Building AI-Literate Organizations

Developing AI literacy is an organizational priority, not just a technical one.
Building this capability requires collaboration across teams, leadership commitment, and continuous learning.
As Socrates wisely said, “I grow old, always learning.” His words resonate more than ever in the age of AI, reminding us that pursuing knowledge is not a one-time effort but a lifelong discipline.
In that same spirit, AI-literate organizations are those that continually learn, question, and adapt — ensuring that human understanding evolves alongside technological advancement.
Here’s how forward-thinking organizations can start:
1. Embed AI literacy into culture and training
Move beyond narrow technical training. Include foundational modules on AI ethics, risk, and governance for all employees. Help non-technical staff understand AI’s potential and limitations so they can confidently participate in oversight and decision-making.

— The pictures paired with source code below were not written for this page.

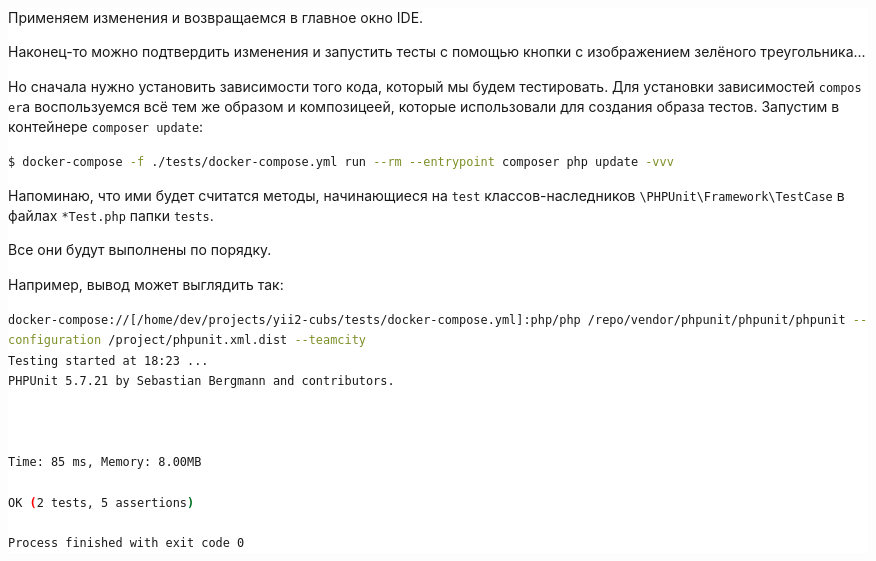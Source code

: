 Применяем изменения и возвращаемся в главное окно IDE.

Наконец-то можно подтвердить изменения и запустить тесты с помощью кнопки с изображением зелёного треугольника...

Но сначала нужно установить зависимости того кода, который мы будем тестировать. Для установки зависимостей `composer`а 
воспользуемся всё тем же образом и композицеей, которые использовали для создания образа тестов.
Запустим в контейнере `composer update`:
```sh
$ docker-compose -f ./tests/docker-compose.yml run --rm --entrypoint composer php update -vvv
```

Напоминаю, что ими будет считатся методы, начинающиеся на `test` классов-наследников `\PHPUnit\Framework\TestCase` в файлах `*Test.php` папки `tests`.

Все они будут выполнены по порядку.

Например, вывод может выглядить так:
```sh
docker-compose://[/home/dev/projects/yii2-cubs/tests/docker-compose.yml]:php/php /repo/vendor/phpunit/phpunit/phpunit --configuration /project/phpunit.xml.dist --teamcity
Testing started at 18:23 ...
PHPUnit 5.7.21 by Sebastian Bergmann and contributors.



Time: 85 ms, Memory: 8.00MB

OK (2 tests, 5 assertions)

Process finished with exit code 0
```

To make learning truly effective, adopt a role-based training approach, tailoring AI literacy programs to the specific responsibilities of each team. For instance, data scientists should receive advanced guidance on model transparency and bias detection, while compliance officers focus on regulatory frameworks like the EU AI Act. Business leaders and end-users, meanwhile, should be trained to interpret AI outputs and identify when human judgment is required. This targeted approach ensures that every function across the organization contributes meaningfully to responsible and trustworthy AI adoption.

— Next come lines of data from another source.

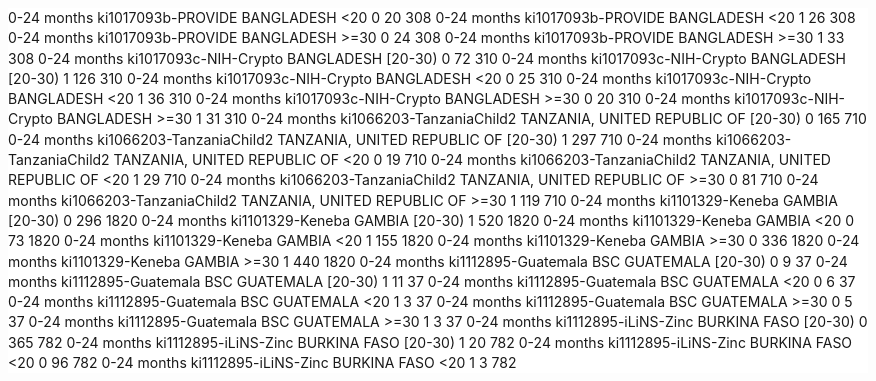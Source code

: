 0-24 months   ki1017093b-PROVIDE         BANGLADESH                     <20                  0       20    308
0-24 months   ki1017093b-PROVIDE         BANGLADESH                     <20                  1       26    308
0-24 months   ki1017093b-PROVIDE         BANGLADESH                     >=30                 0       24    308
0-24 months   ki1017093b-PROVIDE         BANGLADESH                     >=30                 1       33    308
0-24 months   ki1017093c-NIH-Crypto      BANGLADESH                     [20-30)              0       72    310
0-24 months   ki1017093c-NIH-Crypto      BANGLADESH                     [20-30)              1      126    310
0-24 months   ki1017093c-NIH-Crypto      BANGLADESH                     <20                  0       25    310
0-24 months   ki1017093c-NIH-Crypto      BANGLADESH                     <20                  1       36    310
0-24 months   ki1017093c-NIH-Crypto      BANGLADESH                     >=30                 0       20    310
0-24 months   ki1017093c-NIH-Crypto      BANGLADESH                     >=30                 1       31    310
0-24 months   ki1066203-TanzaniaChild2   TANZANIA, UNITED REPUBLIC OF   [20-30)              0      165    710
0-24 months   ki1066203-TanzaniaChild2   TANZANIA, UNITED REPUBLIC OF   [20-30)              1      297    710
0-24 months   ki1066203-TanzaniaChild2   TANZANIA, UNITED REPUBLIC OF   <20                  0       19    710
0-24 months   ki1066203-TanzaniaChild2   TANZANIA, UNITED REPUBLIC OF   <20                  1       29    710
0-24 months   ki1066203-TanzaniaChild2   TANZANIA, UNITED REPUBLIC OF   >=30                 0       81    710
0-24 months   ki1066203-TanzaniaChild2   TANZANIA, UNITED REPUBLIC OF   >=30                 1      119    710
0-24 months   ki1101329-Keneba           GAMBIA                         [20-30)              0      296   1820
0-24 months   ki1101329-Keneba           GAMBIA                         [20-30)              1      520   1820
0-24 months   ki1101329-Keneba           GAMBIA                         <20                  0       73   1820
0-24 months   ki1101329-Keneba           GAMBIA                         <20                  1      155   1820
0-24 months   ki1101329-Keneba           GAMBIA                         >=30                 0      336   1820
0-24 months   ki1101329-Keneba           GAMBIA                         >=30                 1      440   1820
0-24 months   ki1112895-Guatemala BSC    GUATEMALA                      [20-30)              0        9     37
0-24 months   ki1112895-Guatemala BSC    GUATEMALA                      [20-30)              1       11     37
0-24 months   ki1112895-Guatemala BSC    GUATEMALA                      <20                  0        6     37
0-24 months   ki1112895-Guatemala BSC    GUATEMALA                      <20                  1        3     37
0-24 months   ki1112895-Guatemala BSC    GUATEMALA                      >=30                 0        5     37
0-24 months   ki1112895-Guatemala BSC    GUATEMALA                      >=30                 1        3     37
0-24 months   ki1112895-iLiNS-Zinc       BURKINA FASO                   [20-30)              0      365    782
0-24 months   ki1112895-iLiNS-Zinc       BURKINA FASO                   [20-30)              1       20    782
0-24 months   ki1112895-iLiNS-Zinc       BURKINA FASO                   <20                  0       96    782
0-24 months   ki1112895-iLiNS-Zinc       BURKINA FASO                   <20                  1        3    782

2. Empower multidisciplinary teams
Bring together cybersecurity experts, data scientists, compliance officers, and business leaders. Effective oversight requires diverse perspectives — technical, ethical, and operational — to identify risks early and ensure balanced decision-making.
3. Create transparent feedback loops
Encourage teams to question AI outputs, report anomalies, and contribute real-world feedback to model improvement. Transparency must flow in both directions — between the AI systems and the people who manage them.
4. Align with international standards and frameworks
Adopt recognized governance frameworks such as ISO/IEC 42001, OECD AI Principles, and the EU AI Act requirements for oversight, transparency, and accountability. These provide a clear foundation for operationalizing responsible AI practices.
5. Leverage explainable AI (XAI) tools
Ensure that humans can interpret why AI makes certain predictions or recommendations. Explainability strengthens confidence, facilitates compliance, and supports ongoing monitoring.
By building these practices into everyday operations, businesses can cultivate a culture where AI is trusted because it is understood — not just because it performs well.

Humans as the True Enablers of Trust

In a world increasingly defined by agentic and autonomous AI systems, human oversight remains the cornerstone of trust.
Regulations like the EU AI Act make this explicit: businesses cannot outsource accountability to machines. They must ensure that AI-driven systems operate transparently, ethically, and within human-defined boundaries.
Developing AI-literate workforces is how organizations meet this challenge. When people understand how AI systems function, question their decisions, and monitor their impact, they turn compliance into confidence — and governance into innovation.
As we close this Cybersecurity Awareness Month, one message is clear:
The future of secure, responsible AI isn’t only about smarter technology — it’s about smarter people.
By fostering AI literacy, businesses can achieve not just regulatory alignment but also enduring trust in the intelligent systems shaping tomorrow’s digital landscape.